MLICv2: Enhanced Multi-Reference Entropy Modeling for Learned Image Compression

New learned compression model reduces file sizes 20-24% better than current industry standard VVC.

Deep Dive

A research team from Peking University and Peng Cheng Laboratory has unveiled MLICv2 and its enhanced variant MLICv2+, marking a significant leap in learned image compression (LIC). These models systematically address key limitations of previous AI-based codecs, particularly performance degradation at high bitrates and suboptimal entropy modeling. The announcement, detailed in a paper accepted to ACM TOMM, demonstrates that these successors to the MLIC series substantially outperform the current industry benchmark, Versatile Video Coding (VVC) Intra, setting a new state-of-the-art for compression efficiency.

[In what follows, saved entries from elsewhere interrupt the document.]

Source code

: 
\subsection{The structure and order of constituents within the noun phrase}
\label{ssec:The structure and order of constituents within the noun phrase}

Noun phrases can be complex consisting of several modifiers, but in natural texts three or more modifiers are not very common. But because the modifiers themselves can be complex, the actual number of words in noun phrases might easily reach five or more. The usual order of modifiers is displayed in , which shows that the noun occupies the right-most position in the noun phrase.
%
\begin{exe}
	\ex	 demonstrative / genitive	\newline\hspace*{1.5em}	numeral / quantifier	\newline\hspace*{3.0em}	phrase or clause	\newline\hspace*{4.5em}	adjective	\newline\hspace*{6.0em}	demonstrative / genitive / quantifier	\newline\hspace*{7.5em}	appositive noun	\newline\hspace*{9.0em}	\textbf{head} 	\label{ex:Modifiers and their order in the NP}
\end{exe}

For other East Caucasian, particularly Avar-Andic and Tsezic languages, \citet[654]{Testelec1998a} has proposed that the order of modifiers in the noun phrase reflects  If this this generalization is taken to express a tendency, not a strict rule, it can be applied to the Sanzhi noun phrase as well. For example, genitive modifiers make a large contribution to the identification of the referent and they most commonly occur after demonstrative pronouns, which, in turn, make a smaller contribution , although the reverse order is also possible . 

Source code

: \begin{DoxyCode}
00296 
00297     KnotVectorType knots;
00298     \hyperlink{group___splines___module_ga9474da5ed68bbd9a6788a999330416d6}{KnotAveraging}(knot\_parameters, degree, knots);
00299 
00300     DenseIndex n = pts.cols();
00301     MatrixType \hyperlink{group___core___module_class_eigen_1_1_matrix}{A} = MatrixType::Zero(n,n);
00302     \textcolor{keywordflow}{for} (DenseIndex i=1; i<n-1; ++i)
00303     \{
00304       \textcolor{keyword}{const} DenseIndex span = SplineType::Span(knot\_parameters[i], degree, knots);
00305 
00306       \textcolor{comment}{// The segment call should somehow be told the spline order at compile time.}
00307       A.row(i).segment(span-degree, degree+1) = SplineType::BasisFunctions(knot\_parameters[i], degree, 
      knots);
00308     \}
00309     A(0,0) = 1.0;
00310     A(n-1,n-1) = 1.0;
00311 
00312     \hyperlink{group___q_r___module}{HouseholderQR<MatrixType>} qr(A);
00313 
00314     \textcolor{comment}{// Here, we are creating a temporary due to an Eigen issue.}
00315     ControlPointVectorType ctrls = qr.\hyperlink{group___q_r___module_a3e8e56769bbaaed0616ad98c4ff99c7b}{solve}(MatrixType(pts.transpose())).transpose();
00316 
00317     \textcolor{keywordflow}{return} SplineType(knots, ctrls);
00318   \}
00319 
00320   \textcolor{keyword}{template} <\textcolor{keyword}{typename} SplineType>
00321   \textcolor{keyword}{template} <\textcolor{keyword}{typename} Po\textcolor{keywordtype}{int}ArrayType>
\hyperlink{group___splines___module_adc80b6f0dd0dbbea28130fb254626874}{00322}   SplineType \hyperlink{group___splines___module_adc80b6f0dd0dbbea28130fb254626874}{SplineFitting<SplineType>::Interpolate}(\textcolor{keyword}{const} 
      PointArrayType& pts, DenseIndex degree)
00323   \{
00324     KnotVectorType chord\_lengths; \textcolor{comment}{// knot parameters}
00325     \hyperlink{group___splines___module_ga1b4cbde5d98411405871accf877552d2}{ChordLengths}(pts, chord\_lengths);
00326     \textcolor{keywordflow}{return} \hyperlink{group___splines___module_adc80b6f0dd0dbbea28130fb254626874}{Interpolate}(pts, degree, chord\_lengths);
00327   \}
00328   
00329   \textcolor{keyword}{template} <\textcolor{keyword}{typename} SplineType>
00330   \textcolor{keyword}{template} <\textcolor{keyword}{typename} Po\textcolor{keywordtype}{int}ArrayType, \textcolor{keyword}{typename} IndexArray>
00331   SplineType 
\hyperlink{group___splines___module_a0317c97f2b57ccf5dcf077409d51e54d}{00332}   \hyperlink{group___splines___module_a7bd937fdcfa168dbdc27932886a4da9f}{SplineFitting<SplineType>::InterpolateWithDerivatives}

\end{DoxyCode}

The technical breakthroughs include a lightweight token mixing block inspired by MetaFormer architecture to boost transform capacity, and a novel hyperprior-guided global correlation prediction mechanism that captures global context from the very first slice of data. Combined with a channel reweighting module and exploration of Stochastic Gumbel Annealing for instance-specific optimization, the models achieve remarkable rate reductions of 16.54% to 24.35% across standard datasets like Kodak and CLIC Pro. This advancement signals a shift where AI-native codecs can consistently outperform traditional, hand-engineered standards, paving the way for more efficient image storage and transmission across the web and mobile networks.

Key Points
  • Achieves 16-24% better compression (Bjøntegaard-Delta Rate) than VVC Intra standard on Kodak, Tecnick, and CLIC datasets.
  • Introduces a hyperprior-guided global correlation predictor to capture context from the initial data slice, fixing a key entropy modeling flaw.
  • Uses a lightweight token mixing block to prevent quality loss at high bitrates, maintaining efficiency without heavy computation.

Why It Matters

Enables significantly smaller image files with identical quality, reducing bandwidth costs and storage needs for websites and apps.